Wednesday, 5 September 2012

The Second Visit (Sensitive Content)

I hadn’t made any arrangements for the following day, and as I took the short walk from my front door to Stuart and Karen’s house, the apprehension that swept over me was almost suffocating, as was the fear that violently churned in the pit of my stomach.
Sleep had, surprisingly, greeted me fairly quickly the night before; my mind had not yet fully digested what had happened. But as I neared the destination, inching my way forward, my head became awash with the frightening details of the encounters I'd had over the last couple of years.
The photo sessions with Ropeman, the sexual contact Stu had subjected me to; I began to wonder if it was all part and parcel of normal adult life. But mostly, I was scared of them.  Afraid that if I didn't show up, one of them would say something to my parents about what had taken place.  And truth be told, I was terrified.  Stu frightened me more than anyone I'd ever met.

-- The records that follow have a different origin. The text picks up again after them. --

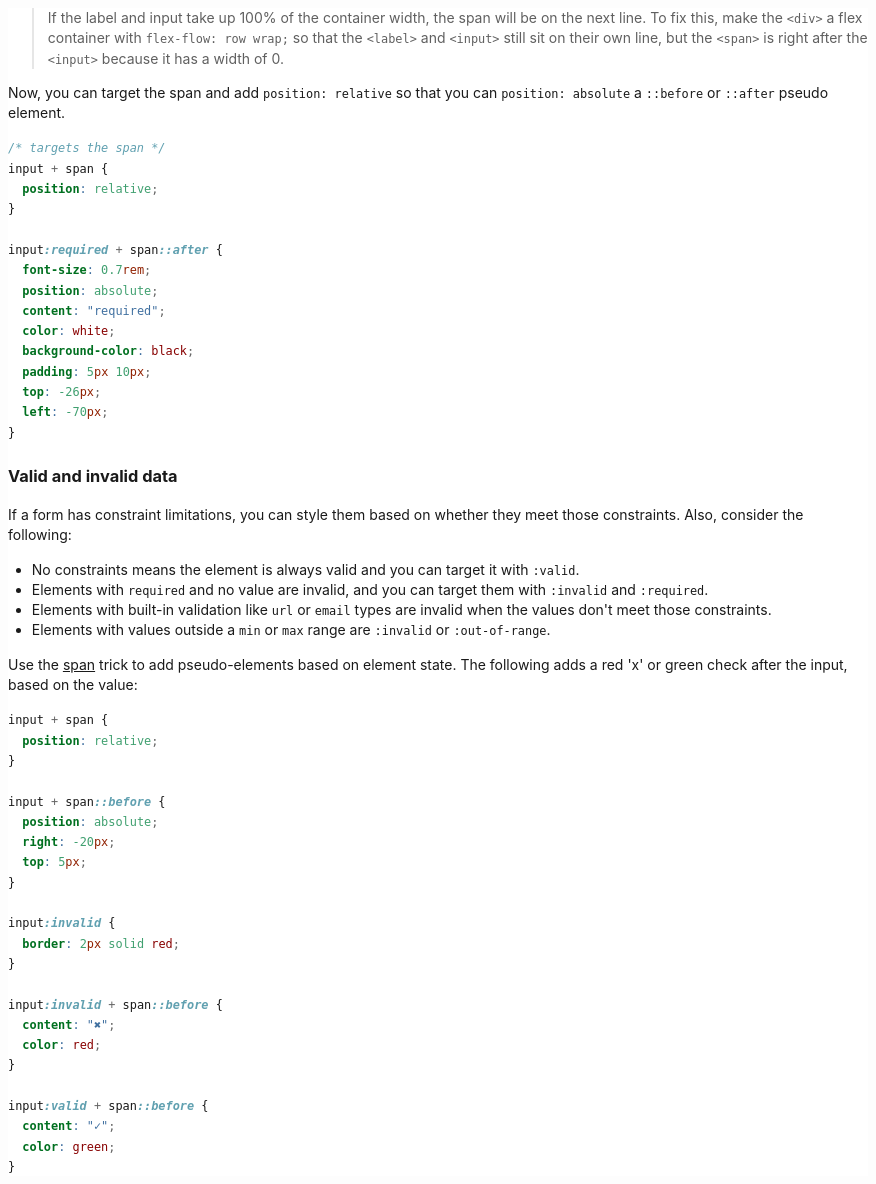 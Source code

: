 > If the label and input take up 100% of the container width, the span will be on the next line. To fix this, make the `<div>` a flex container with `flex-flow: row wrap;` so that the `<label>` and `<input>` still sit on their own line, but the `<span>` is right after the `<input>` because it has a width of 0.

Now, you can target the span and add `position: relative` so that you can `position: absolute` a `::before` or `::after` pseudo element.

```css
/* targets the span */
input + span {
  position: relative;
}

input:required + span::after {
  font-size: 0.7rem;
  position: absolute;
  content: "required";
  color: white;
  background-color: black;
  padding: 5px 10px;
  top: -26px;
  left: -70px;
}
```

### Valid and invalid data

If a form has constraint limitations, you can style them based on whether they meet those constraints. Also, consider the following:

- No constraints means the element is always valid and you can target it with `:valid`.
- Elements with `required` and no value are invalid, and you can target them with `:invalid` and `:required`.
- Elements with built-in validation like `url` or `email` types are invalid when the values don't meet those constraints.
- Elements with values outside a `min` or `max` range are `:invalid` or `:out-of-range`.

Use the [span](#generating-content-with-spans) trick to add pseudo-elements based on element state. The following adds a red 'x' or green check after the input, based on the value:

```css
input + span {
  position: relative;
}

input + span::before {
  position: absolute;
  right: -20px;
  top: 5px;
}

input:invalid {
  border: 2px solid red;
}

input:invalid + span::before {
  content: "✖";
  color: red;
}

input:valid + span::before {
  content: "✓";
  color: green;
}
```
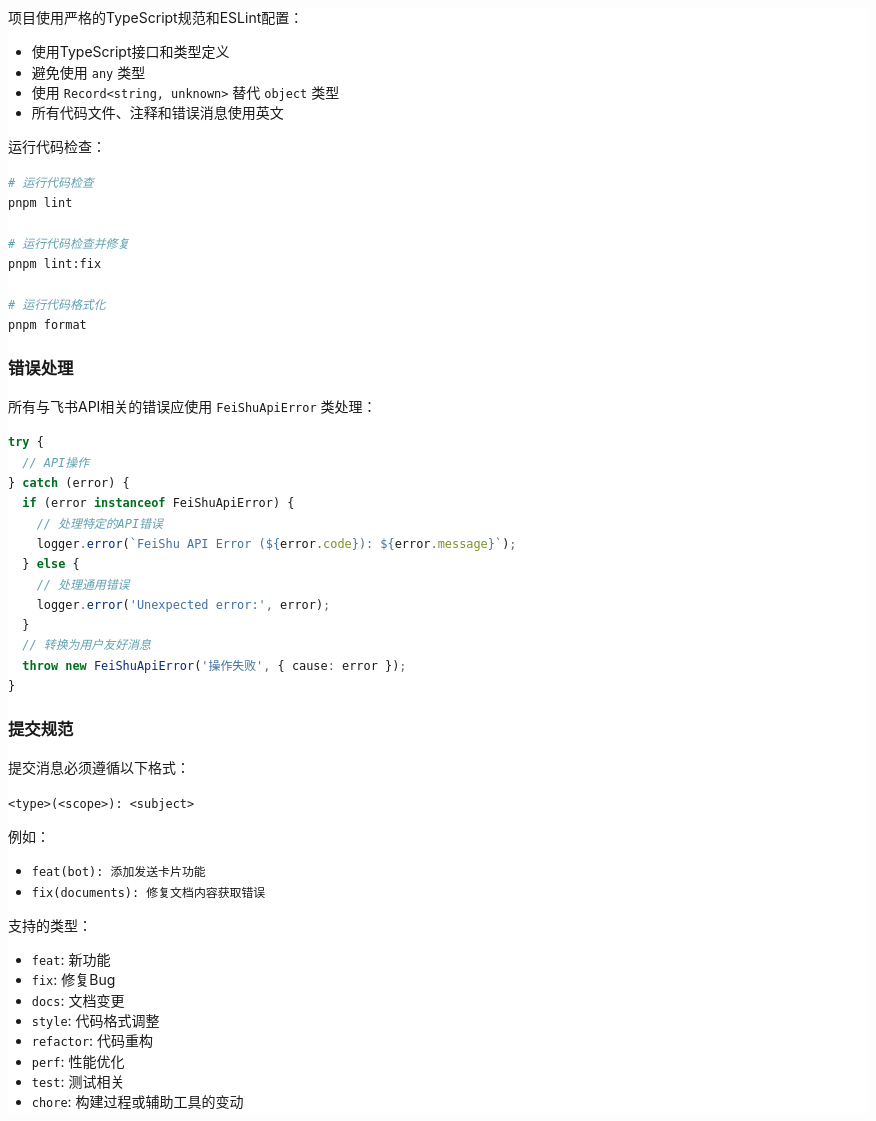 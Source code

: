 项目使用严格的TypeScript规范和ESLint配置：

- 使用TypeScript接口和类型定义
- 避免使用 `any` 类型
- 使用 `Record<string, unknown>` 替代 `object` 类型
- 所有代码文件、注释和错误消息使用英文

运行代码检查：

```bash
# 运行代码检查
pnpm lint

# 运行代码检查并修复
pnpm lint:fix

# 运行代码格式化
pnpm format
```

### 错误处理

所有与飞书API相关的错误应使用 `FeiShuApiError` 类处理：

```typescript
try {
  // API操作
} catch (error) {
  if (error instanceof FeiShuApiError) {
    // 处理特定的API错误
    logger.error(`FeiShu API Error (${error.code}): ${error.message}`);
  } else {
    // 处理通用错误
    logger.error('Unexpected error:', error);
  }
  // 转换为用户友好消息
  throw new FeiShuApiError('操作失败', { cause: error });
}
```

### 提交规范

提交消息必须遵循以下格式：
```
<type>(<scope>): <subject>
```

例如：
- `feat(bot): 添加发送卡片功能`
- `fix(documents): 修复文档内容获取错误`

支持的类型：
- `feat`: 新功能
- `fix`: 修复Bug
- `docs`: 文档变更
- `style`: 代码格式调整
- `refactor`: 代码重构
- `perf`: 性能优化
- `test`: 测试相关
- `chore`: 构建过程或辅助工具的变动
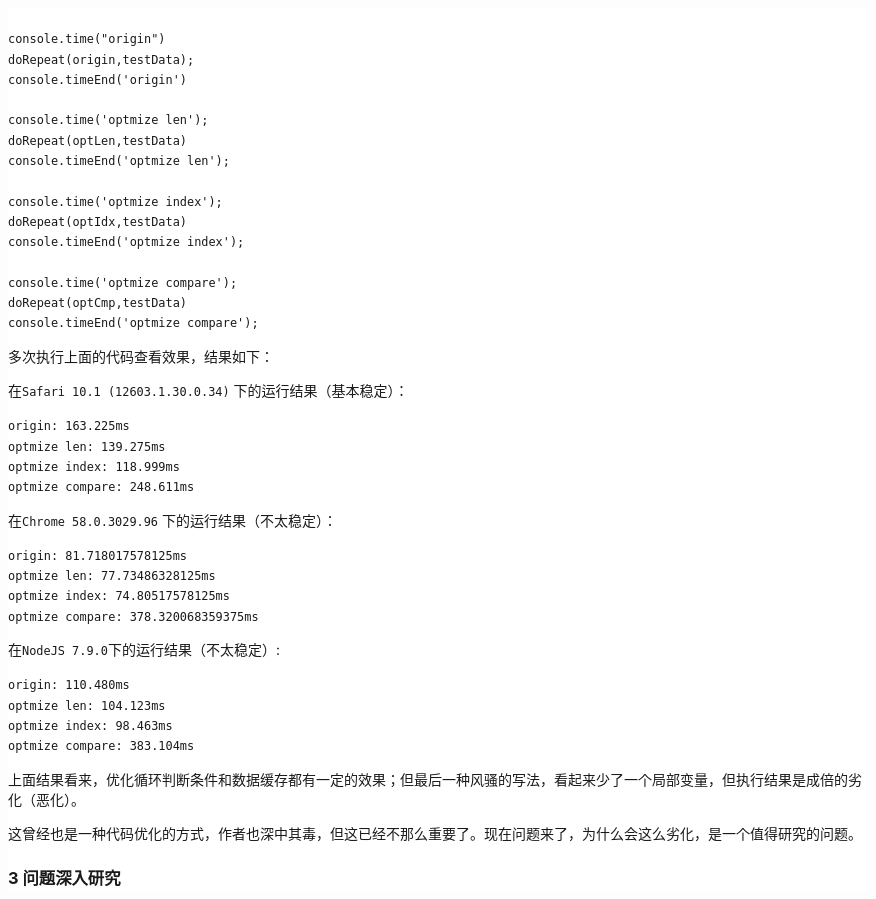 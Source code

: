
 ```

console.time("origin")
doRepeat(origin,testData);
console.timeEnd('origin')

console.time('optmize len');
doRepeat(optLen,testData)
console.timeEnd('optmize len');

console.time('optmize index');
doRepeat(optIdx,testData)
console.timeEnd('optmize index');

console.time('optmize compare');
doRepeat(optCmp,testData)
console.timeEnd('optmize compare');
```



多次执行上面的代码查看效果，结果如下：

在`Safari 10.1 (12603.1.30.0.34)` 下的运行结果（基本稳定）：

```
origin: 163.225ms
optmize len: 139.275ms
optmize index: 118.999ms
optmize compare: 248.611ms
```

在`Chrome 58.0.3029.96` 下的运行结果（不太稳定）：

```
origin: 81.718017578125ms
optmize len: 77.73486328125ms
optmize index: 74.80517578125ms
optmize compare: 378.320068359375ms
```

在`NodeJS 7.9.0`下的运行结果（不太稳定）:

```
origin: 110.480ms
optmize len: 104.123ms
optmize index: 98.463ms
optmize compare: 383.104ms
```



上面结果看来，优化循环判断条件和数据缓存都有一定的效果；但最后一种风骚的写法，看起来少了一个局部变量，但执行结果是成倍的劣化（恶化）。

这曾经也是一种代码优化的方式，作者也深中其毒，但这已经不那么重要了。现在问题来了，为什么会这么劣化，是一个值得研究的问题。



### 3 问题深入研究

Karen opened the door and gave me a warm smile. It wasn’t the sickly smile of Ropeman, nor was it the twisted grin I’d seen on Stu’s face the previous day, but I still felt an almost irrepressible urge to smack the smile clean off her face. She was evil; not nearly as intimidating as Stu, but evil just the same.
I walked past her and strutted into the lounge, my blond spikes erupting from my skull in all their glory. “Alright Stu.” he looked up from his paper, his bright blue eyes seemed to sparkle, and for the first time I noticed just how scarred his face actually was.
Karen came up behind me, I felt her hand on my shoulder, and “Don't I get a kiss then"?
I didn’t know where to look, much less what to say. I’m not sure if it was visible, but my whole body felt as though it was physically shaking. I tried to make a joke of it and simply kissed her on the cheek, quickly rubbing my lips with the back of my hand and pretending to be sick, mimicking the actions of a four or five year old child.
After sitting on the sofa, I asked Stuart if it was okay to turn on the CB, which was on a small table between where I was sitting and his armchair. “Leave it off for the minute,” he replied, “maybe we’ll put it on after a cuppa.”
Before I could do or say anything else he told me to stand in front of him, telling me I was wearing my studded belt all wrong. I did as was asked, and he began rubbing my crutch.